Are tensions in the Middle East causing more tension in the Indian markets?


Iran launched a major ballistic missile attack on US-led forces in Iraq in response to the US taking out one of its generals in an airstrike in Baghdad last week. This could potentially trigger a new round of escalation in the confrontation between the United States and Tehran.

While Trump’s tweet of ‘All is Well’ may have allayed fears, the global geo-political situation yet remains delicate. All eyes remain on the Middle East and the US’s next move. A war in the Middle East is the last thing India needs at the moment.

India imports about 85 per cent of its oil needs. A war in the middle east would mean a spike in oil prices. It is estimated that for every $10 rise in crude oil prices, India has to bear a burden of $1.5 billion every month. This would worsen India’s already stretched fiscal deficit situation.

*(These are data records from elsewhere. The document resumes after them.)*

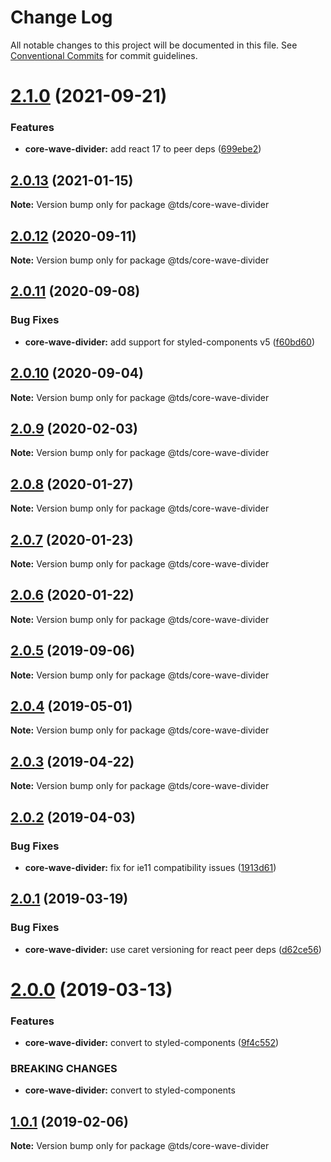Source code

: # Change Log

All notable changes to this project will be documented in this file.
See [Conventional Commits](https://conventionalcommits.org) for commit guidelines.

# [2.1.0](https://github.com/telusdigital/tds/compare/@tds/core-wave-divider@2.0.13...@tds/core-wave-divider@2.1.0) (2021-09-21)


### Features

* **core-wave-divider:** add react 17 to peer deps ([699ebe2](https://github.com/telusdigital/tds/commit/699ebe20fdfb1912b944ab713c5e72986e6aa403))





## [2.0.13](https://github.com/telusdigital/tds/compare/@tds/core-wave-divider@2.0.12...@tds/core-wave-divider@2.0.13) (2021-01-15)

**Note:** Version bump only for package @tds/core-wave-divider





## [2.0.12](https://github.com/telusdigital/tds/compare/@tds/core-wave-divider@2.0.11...@tds/core-wave-divider@2.0.12) (2020-09-11)

**Note:** Version bump only for package @tds/core-wave-divider





## [2.0.11](https://github.com/telusdigital/tds/compare/@tds/core-wave-divider@2.0.10...@tds/core-wave-divider@2.0.11) (2020-09-08)


### Bug Fixes

* **core-wave-divider:** add support for styled-components v5 ([f60bd60](https://github.com/telusdigital/tds/commit/f60bd60b88498312c7b0d31d52edb31161fa9a03))





## [2.0.10](https://github.com/telusdigital/tds/compare/@tds/core-wave-divider@2.0.9...@tds/core-wave-divider@2.0.10) (2020-09-04)

**Note:** Version bump only for package @tds/core-wave-divider





## [2.0.9](https://github.com/telusdigital/tds/compare/@tds/core-wave-divider@2.0.8...@tds/core-wave-divider@2.0.9) (2020-02-03)

**Note:** Version bump only for package @tds/core-wave-divider





## [2.0.8](https://github.com/telusdigital/tds/compare/@tds/core-wave-divider@2.0.7...@tds/core-wave-divider@2.0.8) (2020-01-27)

**Note:** Version bump only for package @tds/core-wave-divider





## [2.0.7](https://github.com/telusdigital/tds/compare/@tds/core-wave-divider@2.0.6...@tds/core-wave-divider@2.0.7) (2020-01-23)

**Note:** Version bump only for package @tds/core-wave-divider





## [2.0.6](https://github.com/telusdigital/tds/compare/@tds/core-wave-divider@2.0.5...@tds/core-wave-divider@2.0.6) (2020-01-22)

**Note:** Version bump only for package @tds/core-wave-divider





## [2.0.5](https://github.com/telusdigital/tds/compare/@tds/core-wave-divider@2.0.4...@tds/core-wave-divider@2.0.5) (2019-09-06)

**Note:** Version bump only for package @tds/core-wave-divider





## [2.0.4](https://github.com/telusdigital/tds/compare/@tds/core-wave-divider@2.0.3...@tds/core-wave-divider@2.0.4) (2019-05-01)

**Note:** Version bump only for package @tds/core-wave-divider





## [2.0.3](https://github.com/telusdigital/tds/compare/@tds/core-wave-divider@2.0.2...@tds/core-wave-divider@2.0.3) (2019-04-22)

**Note:** Version bump only for package @tds/core-wave-divider





## [2.0.2](https://github.com/telusdigital/tds/compare/@tds/core-wave-divider@2.0.1...@tds/core-wave-divider@2.0.2) (2019-04-03)


### Bug Fixes

* **core-wave-divider:** fix for ie11 compatibility issues ([1913d61](https://github.com/telusdigital/tds/commit/1913d61))





## [2.0.1](https://github.com/telusdigital/tds/compare/@tds/core-wave-divider@2.0.0...@tds/core-wave-divider@2.0.1) (2019-03-19)


### Bug Fixes

* **core-wave-divider:** use caret versioning for react peer deps ([d62ce56](https://github.com/telusdigital/tds/commit/d62ce56))





# [2.0.0](https://github.com/telusdigital/tds/compare/@tds/core-wave-divider@1.0.1...@tds/core-wave-divider@2.0.0) (2019-03-13)


### Features

* **core-wave-divider:** convert to styled-components ([9f4c552](https://github.com/telusdigital/tds/commit/9f4c552))


### BREAKING CHANGES

* **core-wave-divider:** convert to styled-components





## [1.0.1](https://github.com/telusdigital/tds/compare/@tds/core-wave-divider@1.0.0...@tds/core-wave-divider@1.0.1) (2019-02-06)

**Note:** Version bump only for package @tds/core-wave-divider
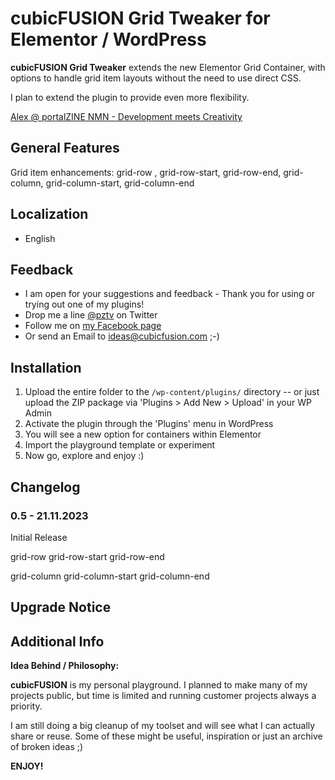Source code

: # cubicFUSION Grid Tweaker for Elementor / WordPress

**cubicFUSION Grid Tweaker** extends the new Elementor Grid Container, with options to handle grid item layouts without the need to use direct CSS.

I plan to extend the plugin to provide even more flexibility.

[Alex @ portalZINE NMN - Development meets Creativity][1]

## General Features

Grid item enhancements:
grid-row , grid-row-start, grid-row-end, grid-column, grid-column-start, grid-column-end

## Localization

- English

## Feedback

- I am open for your suggestions and feedback - Thank you for using or trying out one of my plugins!
- Drop me a line [@pztv][2] on Twitter
- Follow me on [my Facebook page][3]
- Or send an Email to [ideas@cubicfusion.com][4] ;-)

## Installation

1. Upload the entire folder to the `/wp-content/plugins/` directory -- or just upload the ZIP package via 'Plugins \> Add New \> Upload' in your WP Admin
2. Activate the plugin through the 'Plugins' menu in WordPress
3. You will see a new option for containers within Elementor
4. Import the playground template or experiment
5. Now go, explore and enjoy :)

## Changelog

### 0.5 - 21.11.2023

Initial Release

grid-row
grid-row-start
grid-row-end

grid-column
grid-column-start
grid-column-end

## Upgrade Notice

## Additional Info

**Idea Behind / Philosophy:**

**cubicFUSION** is my personal playground. I planned to make many of my projects public, but time is limited and running customer projects always a priority.

I am still doing a big cleanup of my toolset and will see what I can actually share or reuse. Some of these might be useful, inspiration or just an archive of broken ideas ;)

**ENJOY!**

[1]: https://portalzine.de/
[2]: http://twitter.com/pztv
[3]: http://www.facebook.com/portalzine
[4]: mailto:ideas@cubicfusion.com
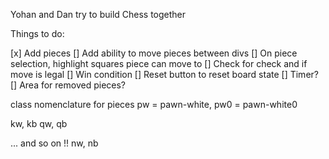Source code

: Yohan and Dan try to build Chess together

Things to do:

[x] Add pieces
[] Add ability to move pieces between divs
[] On piece selection, highlight squares piece can move to
[] Check for check and if move is legal
[] Win condition
[] Reset button to reset board state
[] Timer?
[] Area for removed pieces?



class nomenclature for pieces
<i class="fas fa-chess-pawn pw pw0"></i> pw = pawn-white, pw0 = pawn-white0

<i class="fas fa-chess-king"></i> kw, kb
<i class="fas fa-chess-queen"></i> qw, qb

<i class="fas fa-chess-bishop"></i> ... and so on
<i class="fas fa-chess-knight"></i> !! nw, nb
<i class="fas fa-chess-rook"></i> 
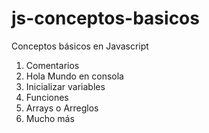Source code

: # js-conceptos-basicos
Conceptos básicos en Javascript
1. Comentarios
2. Hola Mundo en consola
3. Inicializar variables
4. Funciones
5. Arrays o Arreglos
6. Mucho más
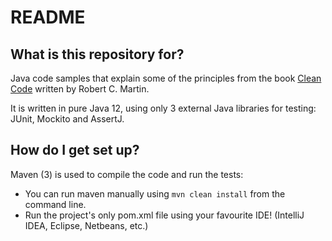 # README #

## What is this repository for? ##

Java code samples that explain some of the principles from the book [Clean Code](https://www.amazon.com/Clean-Code-Handbook-Software-Craftsmanship/dp/0132350882) written by Robert C. Martin.

It is written in pure Java 12, using only 3 external Java libraries for testing: JUnit, Mockito and AssertJ.

## How do I get set up? ##

Maven (3) is used to compile the code and run the tests: 

* You can run maven manually using `mvn clean install` from the command line.
* Run the project's only pom.xml file using your favourite IDE! (IntelliJ IDEA, Eclipse, Netbeans, etc.)
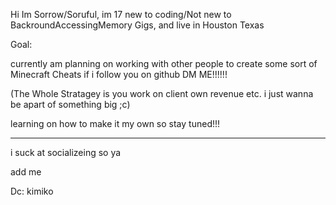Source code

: Hi Im Sorrow/Soruful, im 17 new to coding/Not new to BackroundAccessingMemory Gigs, and live in Houston Texas

Goal:

currently am planning on working with other people to create some sort of Minecraft Cheats if i follow you on github DM ME!!!!!!

(The Whole Stratagey is you work on client own revenue etc. i just wanna be apart of something big ;c)

learning on how to make it my own so stay tuned!!!

------------------------------------------------

i suck at socializeing so ya

add me 

Dc: kimiko

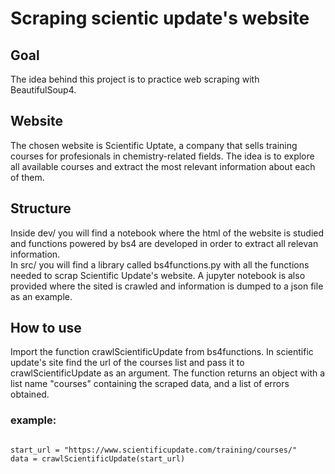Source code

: # Scraping scientic update's website

## Goal
The idea behind this project is to practice web scraping with BeautifulSoup4.

## Website
The chosen website is Scientific Uptate, a company that sells training courses for profesionals in chemistry-related fields. The idea is to explore all available courses and extract the most relevant information about each of them.

## Structure
Inside dev/ you will find a notebook where the html of the website is studied and functions powered by bs4 are developed in order to extract all relevan information. <br>
In src/ you will find a library called bs4functions.py with all the functions needed to scrap Scientific Update's website. A jupyter notebook is also provided where the sited is crawled and information is dumped to a json file as  an example.

## How to use
Import the function crawlScientificUpdate from bs4functions. In scientific update's site find the url of the courses list and pass it to crawlScientificUpdate as an argument. The function returns an object with a list name "courses" containing the scraped data, and a list of errors obtained.

### example: 
<code>
start_url = "https://www.scientificupdate.com/training/courses/"
data = crawlScientificUpdate(start_url)
</code>
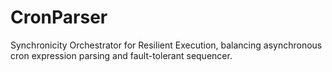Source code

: # CronParser
Synchronicity Orchestrator for Resilient Execution, balancing asynchronous cron expression parsing and fault-tolerant sequencer.
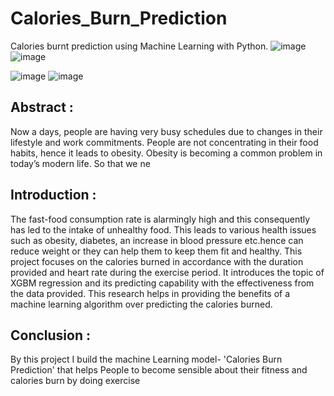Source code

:# Calories_Burn_Prediction
Calories burnt prediction using Machine Learning with Python. 
![image](https://user-images.githubusercontent.com/76562485/132940730-2c653ecd-140b-46b8-9106-96cbf102502c.png)                 ![image](https://user-images.githubusercontent.com/76562485/132940817-efdb6fa5-d0f8-4e86-899e-2360814b4c50.png)


![image](https://user-images.githubusercontent.com/76562485/132940721-ef19b407-56b4-4591-841c-d7e40226c131.png)                    ![image](https://user-images.githubusercontent.com/76562485/132940775-6e6fd452-f266-4d2c-814e-9adf94fbfa6a.png)

 
## Abstract :
Now a days, people are having very busy schedules due to changes in their lifestyle and work commitments. People are not concentrating in their food habits, hence it leads to obesity. Obesity is becoming a common problem in today’s modern life. So that we ne

## Introduction :
The fast-food consumption rate is alarmingly high and this consequently has led to the intake of unhealthy food. This leads to various health issues such as obesity, diabetes, an increase in blood pressure etc.hence can reduce weight or they can help them to keep them fit and healthy. This project focuses on the calories burned in accordance with the duration provided and heart rate during the exercise period. It introduces the topic of XGBM regression and its predicting capability with the effectiveness from the data provided. This research helps in providing the benefits of a machine learning algorithm over predicting the calories burned.
## Conclusion :
 By this project I build the machine Learning model- 'Calories Burn Prediction' that helps People to become sensible about their fitness and calories burn by doing exercise
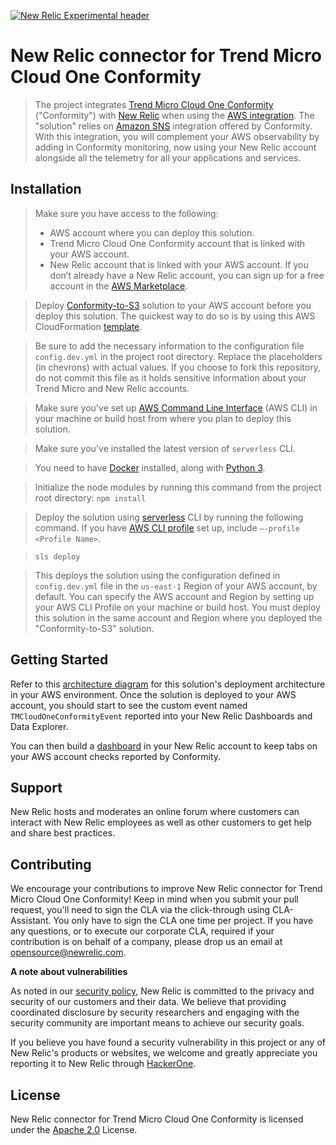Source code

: [![New Relic Experimental header](https://github.com/newrelic/opensource-website/raw/master/src/images/categories/Experimental.png)](https://opensource.newrelic.com/oss-category/#new-relic-experimental)

# New Relic connector for Trend Micro Cloud One Conformity

>The project integrates [Trend Micro Cloud One Conformity](https://www.trendmicro.com/en_us/business/products/hybrid-cloud/cloud-one-conformity.html) ("Conformity") with [New Relic](https://newrelic.com/) when using the [AWS integration](https://www.cloudconformity.com/help/conformity-bot/aws-integration.html). The "solution" relies on [Amazon SNS](https://www.cloudconformity.com/help/communication/communication-channels/amazon-sns-communication.html) integration offered by Conformity. With this integration, you will complement your AWS observability by adding in Conformity monitoring, now using your New Relic account alongside all the telemetry for all your applications and services.

## Installation

> Make sure you have access to the following:
> * AWS account where you can deploy this solution.
> * Trend Micro Cloud One Conformity account that is linked with your AWS account.
> * New Relic account that is linked with your AWS account. If you don’t already have a New Relic account, you can sign up for a free account in the [AWS Marketplace](https://aws.amazon.com/marketplace/pp/B08L5FQMTG).

> Deploy [Conformity-to-S3](https://github.com/raphabot/Conformity-to-S3) solution to your AWS account before you deploy this solution. The quickest way to do so is by using this AWS CloudFormation [template](https://github.com/raphabot/Conformity-to-S3/releases/latest/download/ConformityToS3Stack.template.json).

> Be sure to add the necessary information to the  configuration file `config.dev.yml` in the project root directory. Replace the placeholders (in chevrons) with actual values. If you choose to fork this repository, do not commit this file as it holds sensitive information about your Trend Micro and New Relic accounts.

> Make sure you've set up [AWS Command Line Interface](https://aws.amazon.com/cli/) (AWS CLI) in your machine or build host from where you plan to deploy this solution.

> Make sure you've installed the latest version of `serverless` CLI.

> You need to have [Docker](https://docs.docker.com/install/) installed, along with [Python 3](https://www.python.org/downloads/).

> Initialize the node modules by running this command from the project root directory:
 `npm install`

> Deploy the solution using [serverless](https://www.serverless.com/framework/docs/getting-started/) CLI by running the following command. If you have [AWS CLI profile](https://docs.aws.amazon.com/cli/latest/userguide/cli-configure-profiles.html) set up, include `–-profile <Profile Name>`.

> `sls deploy`

> This deploys the solution using the configuration defined in `config.dev.yml` file in the `us-east-1` Region of your AWS account, by default. You can specify the AWS account and Region by setting up your AWS CLI Profile on your machine or build host. You must deploy this solution in the same account and Region where you deployed the "Conformity-to-S3" solution.

## Getting Started
Refer to this [architecture diagram](architecture.png) for this solution's deployment architecture in your AWS environment.
Once the solution is deployed to your AWS account, you should start to see the custom event named `TMCloudOneConformityEvent` reported into your New Relic Dashboards and Data Explorer.

You can then build a [dashboard](new-relic-dashboard.png) in your New Relic account to keep tabs on your AWS account checks reported by Conformity.

## Support

New Relic hosts and moderates an online forum where customers can interact with New Relic employees as well as other customers to get help and share best practices.

## Contributing
We encourage your contributions to improve New Relic connector for Trend Micro Cloud One Conformity! Keep in mind when you submit your pull request, you'll need to sign the CLA via the click-through using CLA-Assistant. You only have to sign the CLA one time per project.
If you have any questions, or to execute our corporate CLA, required if your contribution is on behalf of a company,  please drop us an email at opensource@newrelic.com.

**A note about vulnerabilities**

As noted in our [security policy](../../security/policy), New Relic is committed to the privacy and security of our customers and their data. We believe that providing coordinated disclosure by security researchers and engaging with the security community are important means to achieve our security goals.

If you believe you have found a security vulnerability in this project or any of New Relic's products or websites, we welcome and greatly appreciate you reporting it to New Relic through [HackerOne](https://hackerone.com/newrelic).

## License
New Relic connector for Trend Micro Cloud One Conformity is licensed under the [Apache 2.0](http://apache.org/licenses/LICENSE-2.0.txt) License.
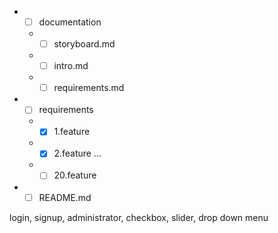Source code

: * - [ ] documentation
  * - [ ] storyboard.md
  * - [ ] intro.md
  * - [ ] requirements.md
  
* - [ ] requirements
  * - [x] 1.feature
  * - [x] 2.feature
          ...
  * - [ ] 20.feature
          
* - [ ] README.md

login, signup, administrator, checkbox, slider, drop down menu
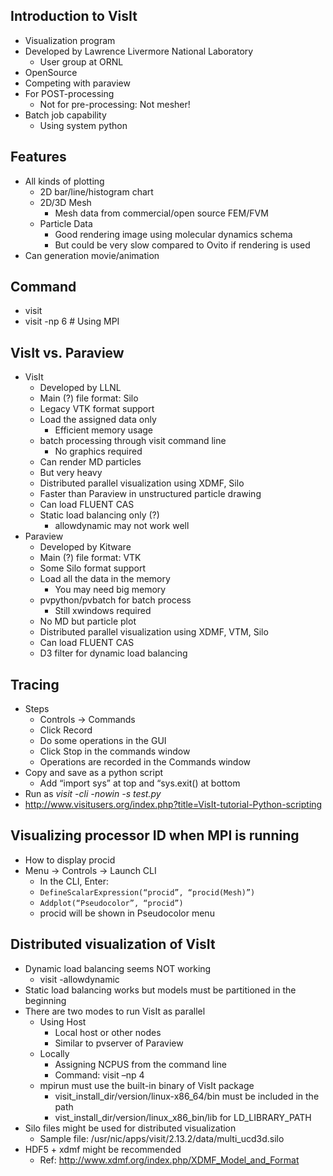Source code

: ## Introduction to VisIt
- Visualization program
- Developed by Lawrence Livermore National Laboratory
	- User group at ORNL
- OpenSource
- Competing with paraview
- For POST-processing
	- Not for pre-processing: Not mesher!
- Batch job capability
	- Using system python

## Features
- All kinds of plotting
	- 2D bar/line/histogram chart
	- 2D/3D Mesh
		- Mesh data from commercial/open source FEM/FVM
	- Particle Data
		- Good rendering image using molecular dynamics schema
		- But could be very slow compared to Ovito if rendering is used
- Can generation movie/animation

## Command
- visit
- visit -np 6 # Using MPI

## VisIt vs. Paraview
- VisIt
	- Developed by LLNL
	- Main (?) file format: Silo 
	- Legacy VTK format support
	- Load the assigned data only
		- Efficient memory usage
	- batch processing through visit command line
		- No graphics required
	- Can render MD particles
	- But very heavy
	- Distributed parallel visualization using XDMF, Silo
	- Faster than Paraview in unstructured particle drawing
	- Can load FLUENT CAS
	- Static load balancing only (?)
		- allowdynamic may not work well
- Paraview
	- Developed by Kitware
	- Main (?) file format: VTK
	- Some Silo format support
	- Load all the data in the memory
		- You may need big memory
	- pvpython/pvbatch for batch process
		- Still xwindows required
	- No MD but particle plot
	- Distributed parallel visualization using XDMF, VTM, Silo
	- Can load FLUENT CAS
	- D3 filter for dynamic load balancing

## Tracing
- Steps
  - Controls -> Commands
  - Click Record
  - Do some operations in the GUI
  - Click Stop in the commands window
  - Operations are recorded in the Commands window
- Copy and save as a python script
	- Add “import sys” at top and “sys.exit() at bottom
- Run as *visit -cli -nowin -s test.py*
- http://www.visitusers.org/index.php?title=VisIt-tutorial-Python-scripting

## Visualizing processor ID when MPI is running
- How to display procid
- Menu -> Controls -> Launch CLI
	- In the CLI, Enter:
	- `DefineScalarExpression(“procid”, “procid(Mesh)”)`
	- `Addplot(“Pseudocolor”, “procid”)`
	- procid will be shown in Pseudocolor menu

## Distributed visualization of VisIt
- Dynamic load balancing seems NOT working
	- visit -allowdynamic
- Static load balancing works but models must be partitioned in the beginning
- There are two modes to run VisIt as parallel
	- Using Host
		- Local host or other nodes
		- Similar to pvserver of Paraview
	- Locally
		- Assigning NCPUS from the command line
		- Command: visit –np 4
	- mpirun must use the built-in binary of VisIt package
		- visit_install_dir/version/linux-x86_64/bin must be included in the path
		- vist_install_dir/version/linux_x86_bin/lib for LD_LIBRARY_PATH
- Silo files might be used for distributed visualization
	- Sample file: /usr/nic/apps/visit/2.13.2/data/multi_ucd3d.silo
- HDF5 + xdmf might be recommended
  - Ref: http://www.xdmf.org/index.php/XDMF_Model_and_Format
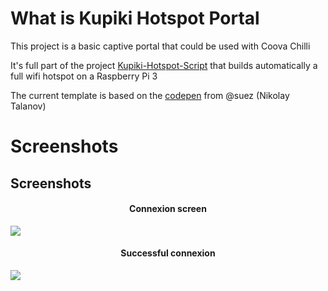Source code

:What is Kupiki Hotspot Portal
==================

This project is a basic captive portal that could be used with Coova Chilli

It's full part of the project [Kupiki-Hotspot-Script](https://github.com/pihomeserver/Kupiki-Hotspot-Script) that builds automatically a full wifi hotspot on a Raspberry Pi 3

The current template is based on the [codepen](https://codepen.io/suez/pen/dPqxoM) from @suez (Nikolay Talanov)

Screenshots
========

Screenshots
-----------

<h4 align="center">Connexion screen</h4>
<img src="http://www.pihomeserver.fr/hosting/portalConnect.png">
<h4 align="center">Successful connexion</h4>
<img src="http://www.pihomeserver.fr/hosting/portalConnected.png">
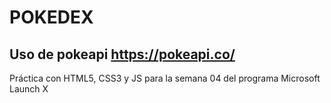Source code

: # POKEDEX
## Uso de pokeapi https://pokeapi.co/

Práctica con HTML5, CSS3 y JS para la semana 04 del programa Microsoft Launch X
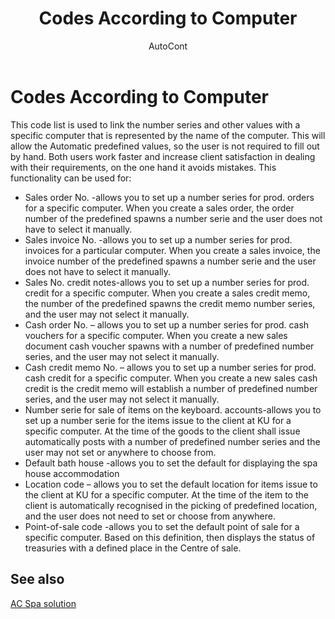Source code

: ﻿---
    title: "Codes According to Computer"
    author: AutoCont
    ms.date: 04/30/2018
    ms.topic: article
    ms.prod: dynamics-nav-2017
    ms.contentlocale: en
    ms.lasthandoff: 04/30/2018
---

# Codes According to Computer

This code list is used to link the number series and other values with a specific computer that is represented by the name of the computer. This will allow the Automatic predefined values, so the user is not required to fill out by hand. Both users work faster and increase client satisfaction in dealing with their requirements, on the one hand it avoids mistakes. 
This functionality can be used for:
-	Sales order No. -allows you to set up a number series for prod. orders for a specific computer. When you create a sales order, the order number of the predefined spawns a number serie and the user does not have to select it manually.
-	Sales invoice No. -allows you to set up a number series for prod. invoices for a particular computer. When you create a sales invoice, the invoice number of the predefined spawns a number serie and the user does not have to select it manually.
-	Sales No. credit notes-allows you to set up a number series for prod. credit for a specific computer. When you create a sales credit memo, the number of the predefined spawns the credit memo number series, and the user may not select it manually.
-	Cash order No. – allows you to set up a number series for prod. cash vouchers for a specific computer. When you create a new sales document cash voucher spawns with a number of predefined number series, and the user may not select it manually.
-	Cash credit memo No. – allows you to set up a number series for prod. cash credit for a specific computer. When you create a new sales cash credit is the credit memo will establish a number of predefined number series, and the user may not select it manually.
-	Number serie for sale of items on the keyboard. accounts-allows you to set up a number serie for the items issue to the client at KU for a specific computer. At the time of the goods to the client shall issue automatically posts with a number of predefined number series and the user may not set or anywhere to choose from.
-	Default bath house -allows you to set the default for displaying the spa house accommodation
-	Location code – allows you to set the default location for items issue to the client at KU for a specific computer. At the time of the item to the client is automatically recognised in the picking of predefined location, and the user does not need to set or choose from anywhere.
-	Point-of-sale code -allows you to set the default point of sale for a specific computer. Based on this definition, then displays the status of treasuries with a defined place in the Centre of sale. 



## <a name="see-also"></a>See also
[AC Spa solution](ac-spa-solution.md)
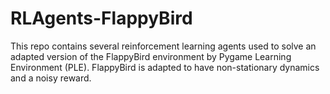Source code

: # RLAgents-FlappyBird
This repo contains several reinforcement learning agents used to solve an adapted version of the FlappyBird environment by Pygame Learning Environment (PLE). FlappyBird is adapted to have non-stationary dynamics and a noisy reward.
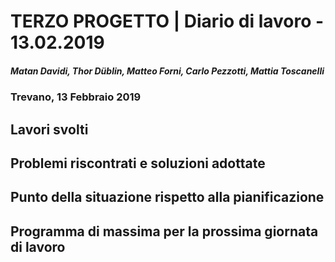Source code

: # TERZO PROGETTO | Diario di lavoro - 13.02.2019
##### Matan Davidi, Thor Düblin, Matteo Forni, Carlo Pezzotti, Mattia Toscanelli
### Trevano, 13 Febbraio 2019

## Lavori svolti

##  Problemi riscontrati e soluzioni adottate

##  Punto della situazione rispetto alla pianificazione

## Programma di massima per la prossima giornata di lavoro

Over the last 5-6 years, market driven prices for fuel & hikes in excise duty in India have created a hole in the consumer’s pockets. Earlier, the government used to subsidize the price of fuel, and bore a burden of ~$20 billion for the same. However, now the government hardly bears a subsidy of $4-5 billion.

Furthermore, due to higher excise duties, the government collects an additional amount of $20billion, that goes straight to its coffers. This represents a total positive change of $35billion for the government (15 billion from lower subsidy + 20 billion from excise hike). Despite this, India has a stretched fiscal deficit situation.

India’s vulnerability has increased given simultaneous growth slowdown recently and weak government finances. It is estimated that the government may have a tax collection shortfall of ~INR1.6trillion, which represents about 0.8% of India’s GDP. Clearly, at this point India could do well without a war in the middle east.